The anti-prostitution response to this is that becoming a sex worker can never be a genuine choice of employment when the underlying basis of such work is economic necessity. This position concentrates on the premise that women are a disadvantaged group in modern society, possessing fewer economic opportunities, thus putting them in vulnerable positions of financial need. How can there be such thing as ‘consenting adults’ when one party is the buyer and the other the seller, especially when the buyer is socially constructed as being of a superior sex, race or class. As the buyers of sex, men wield greater power and therefore control over the relationship, meaning that male attitudes and desires are the dominant factor.

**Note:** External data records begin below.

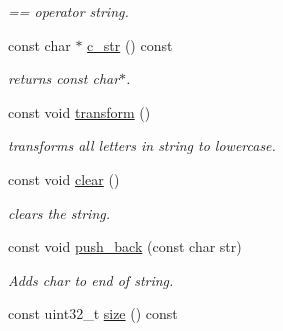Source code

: \begin{DoxyCompactItemize}
\begin{DoxyCompactList}\small\item\em == operator string. \end{DoxyCompactList}\item 
const char $\ast$ \hyperlink{class_ensum_1_1string_a2d667ea4adbf4f9cd08011972176aacb}{c\+\_\+str} () const \hypertarget{class_ensum_1_1string_a2d667ea4adbf4f9cd08011972176aacb}{}\label{class_ensum_1_1string_a2d667ea4adbf4f9cd08011972176aacb}

\begin{DoxyCompactList}\small\item\em returns const char$\ast$. \end{DoxyCompactList}\item 
const void \hyperlink{class_ensum_1_1string_ad183e0697bed62d8e5639d17a5288a15}{transform} ()\hypertarget{class_ensum_1_1string_ad183e0697bed62d8e5639d17a5288a15}{}\label{class_ensum_1_1string_ad183e0697bed62d8e5639d17a5288a15}

\begin{DoxyCompactList}\small\item\em transforms all letters in string to lowercase. \end{DoxyCompactList}\item 
const void \hyperlink{class_ensum_1_1string_a27c098c250b2df7ed3fa935e0d318fe2}{clear} ()\hypertarget{class_ensum_1_1string_a27c098c250b2df7ed3fa935e0d318fe2}{}\label{class_ensum_1_1string_a27c098c250b2df7ed3fa935e0d318fe2}

\begin{DoxyCompactList}\small\item\em clears the string. \end{DoxyCompactList}\item 
const void \hyperlink{class_ensum_1_1string_af373cc0f29c09f8df78e3b96d279b609}{push\+\_\+back} (const char str)\hypertarget{class_ensum_1_1string_af373cc0f29c09f8df78e3b96d279b609}{}\label{class_ensum_1_1string_af373cc0f29c09f8df78e3b96d279b609}

\begin{DoxyCompactList}\small\item\em Adds char to end of string. \end{DoxyCompactList}\item 
const uint32\+\_\+t \hyperlink{class_ensum_1_1string_ac3c5ca17258824b74dc8da3d5b7602cd}{size} () const \hypertarget{class_ensum_1_1string_ac3c5ca17258824b74dc8da3d5b7602cd}{}\label{class_ensum_1_1string_ac3c5ca17258824b74dc8da3d5b7602cd}


\end{DoxyCompactItemize}
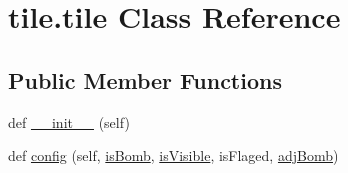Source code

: \hypertarget{classtile_1_1tile}{}\section{tile.\+tile Class Reference}
\label{classtile_1_1tile}
\subsection*{Public Member Functions}
\begin{DoxyCompactItemize}
\item 
def \mbox{\hyperlink{classtile_1_1tile_a8a06fff9b10c8cb32195e21005d9ebc3}{\+\_\+\+\_\+init\+\_\+\+\_\+}} (self)
\item 
def \mbox{\hyperlink{classtile_1_1tile_ad7054ecde560f0a41204a149c806e351}{config}} (self, \mbox{\hyperlink{classtile_1_1tile_a0c5e73514e10b42dfb81b4362b079f07}{is\+Bomb}}, \mbox{\hyperlink{classtile_1_1tile_a9cfb7110e4d0edcee61a9243bf460dc2}{is\+Visible}}, is\+Flaged, \mbox{\hyperlink{classtile_1_1tile_ad8524a450f8196ef6d5711ba050de1a4}{adj\+Bomb}})
\end{DoxyCompactItemize}
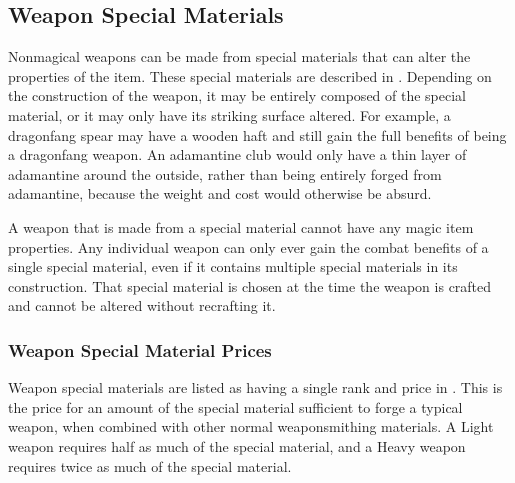   \subsection{Weapon Special Materials}\label{Weapon Special Materials}
    Nonmagical weapons can be made from special materials that can alter the properties of the item.
    These special materials are described in .
    Depending on the construction of the weapon, it may be entirely composed of the special material, or it may only have its striking surface altered.
    For example, a dragonfang spear may have a wooden haft and still gain the full benefits of being a dragonfang weapon.
    An adamantine club would only have a thin layer of adamantine around the outside, rather than being entirely forged from adamantine, because the weight and cost would otherwise be absurd.

    A weapon that is made from a special material cannot have any magic item properties.
    Any individual weapon can only ever gain the combat benefits of a single special material, even if it contains multiple special materials in its construction.
    That special material is chosen at the time the weapon is crafted and cannot be altered without recrafting it.

    \subsubsection{Weapon Special Material Prices}
      Weapon special materials are listed as having a single rank and price in .
      This is the price for an amount of the special material sufficient to forge a typical weapon, when combined with other normal weaponsmithing materials.
      A Light weapon requires half as much of the special material, and a Heavy weapon requires twice as much of the special material.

Thus prostitution is based first and foremost on the economic disenfranchisement of women allowing men of relative privilege and power to exploit the poverty, powerlessness, and history of sexual abuse of the women involved in prostitution. To this school of feminism prostitution can never be reformed or made better because it is little more than a legitimisation for the coercion and rape of women. [4]

Arguments like this are seen as flawed by pro-legalisation advocates because they operate on the assumption that women only engage in such work due to external coercion and that this is true of every case. Removing individual agency from the picture and labeling all sex workers as abused, fallen women is seen as grossly distorting. People may adhere to the view that prostitution is degrading and objectifying, but this must not be mistaken for progressive views of women. Rather, this view is believed to stem from patronizing attitudes towards women and their sexuality that are commonly held in our society, where women are viewed as inherently vulnerable, dim, passive and easily prone to victimization. Refusing to acknowledge varied and legitimate reasons for entering sex work is merely a reflection of deeply held traditional beliefs regarding masculine and feminine identity. In this way attempts to ‘protect’ women from prostitution are really means of protecting society from the sexual power of women. [5]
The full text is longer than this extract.